Ashoka commemorates and celebrates the life and work of this deceased Ashoka Fellow.
Rashida Begum's difficult early life motivated her to help the virtually powerless women of India improve their economic and social status.
Rashida Begum is herself a victim of the traditional laws which make it extremely difficult for women to establish their economic independence. She was raised in poverty and married an older man at seventeen. Within a year her husband divorced her because her dowry was not large enough for him. Five-months pregnant, Begum found herself with no source of income. Because of her secondary education she was able to find work to support her child and several younger siblings as a nursery school teacher ($16 per month) and as a tailor ($14 per month). Her experiences inspired her to seek ways of helping Muslim women facing hardships similar to those she endured.
Begum wants to help Indian women overcome the cultural restrictions which suppress them. She has organized widowed, divorced, unmarried, and handicapped women into self-help education and economic independence groups through which these women are over-coming formidable barriers.
Traditional laws and mores that regulate Muslim communities in India create an environment in which women are extremely dependent upon men for economic support. In the Muslim communities men are entitled to divorce women at will; threatening divorce is a tactic often used by men to force their wives' families to increase dowry. Divorce causes many women to become destitute. Employment and educational opportunities for Muslim women, which are often already severely limited by the impoverished conditions in which many live, are further restricted by community traditions. Thus, Muslim women, who as a result of divorce or death of their spouse must provide for themselves and their children alone, confront a wall of limited opportunity created by poverty and community norms.

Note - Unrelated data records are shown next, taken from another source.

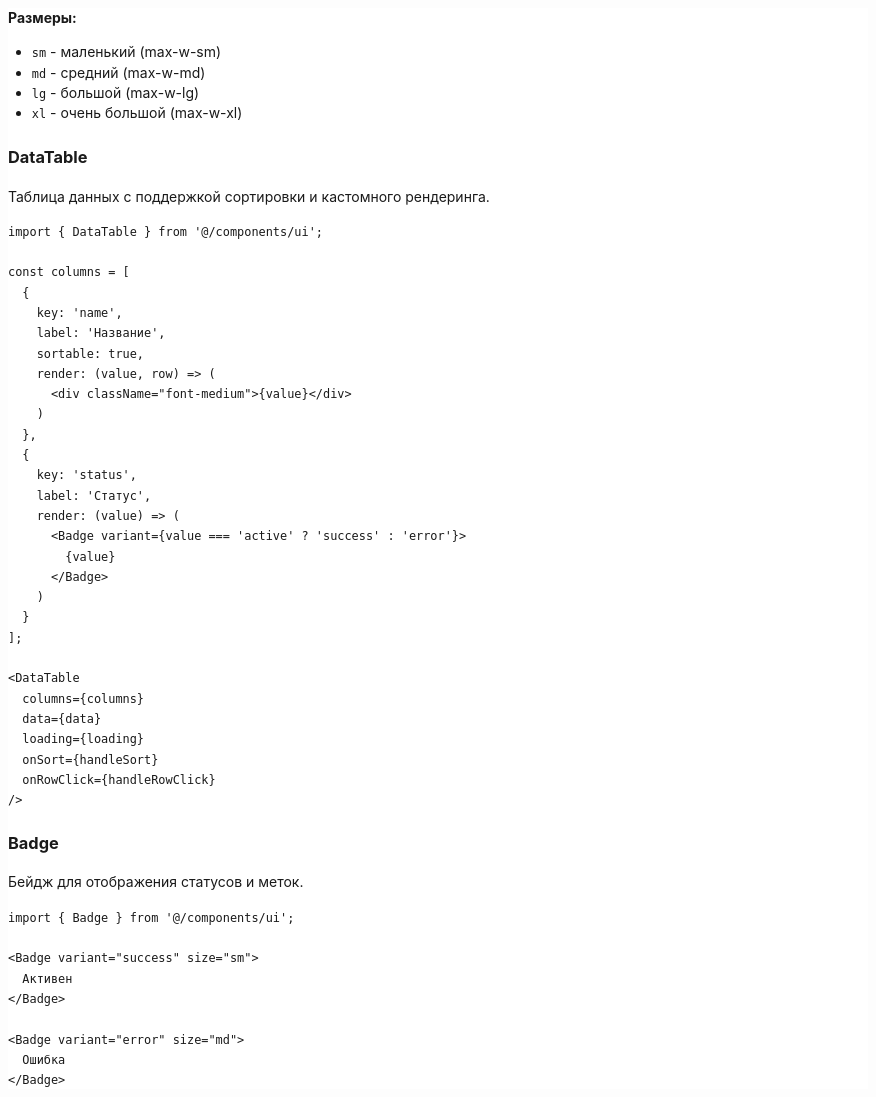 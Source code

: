 **Размеры:**
- `sm` - маленький (max-w-sm)
- `md` - средний (max-w-md)
- `lg` - большой (max-w-lg)
- `xl` - очень большой (max-w-xl)

### DataTable

Таблица данных с поддержкой сортировки и кастомного рендеринга.

```tsx
import { DataTable } from '@/components/ui';

const columns = [
  {
    key: 'name',
    label: 'Название',
    sortable: true,
    render: (value, row) => (
      <div className="font-medium">{value}</div>
    )
  },
  {
    key: 'status',
    label: 'Статус',
    render: (value) => (
      <Badge variant={value === 'active' ? 'success' : 'error'}>
        {value}
      </Badge>
    )
  }
];

<DataTable
  columns={columns}
  data={data}
  loading={loading}
  onSort={handleSort}
  onRowClick={handleRowClick}
/>
```

### Badge

Бейдж для отображения статусов и меток.

```tsx
import { Badge } from '@/components/ui';

<Badge variant="success" size="sm">
  Активен
</Badge>

<Badge variant="error" size="md">
  Ошибка
</Badge>
```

Begum has established a women and child-development service center in the impoverished district of Howrah near Calcutta. The center combines informal education about women's rights and basic nutrition/sanitation for mothers and their children with a tailoring and knitting training and production program. The products that the women make are sold weekly at a local market. Begum's center has informed many women of their legal rights and has helped battered wives to find legal assistance. Her informal education program has taught women about their own and their children nutritional requirements; vitamins, iron tablets, etc. have been distributed without cost to community women and home check-ups of children have been conducted. Her self-help approach serves as a model for women in other places suffering from similar difficult circumstances.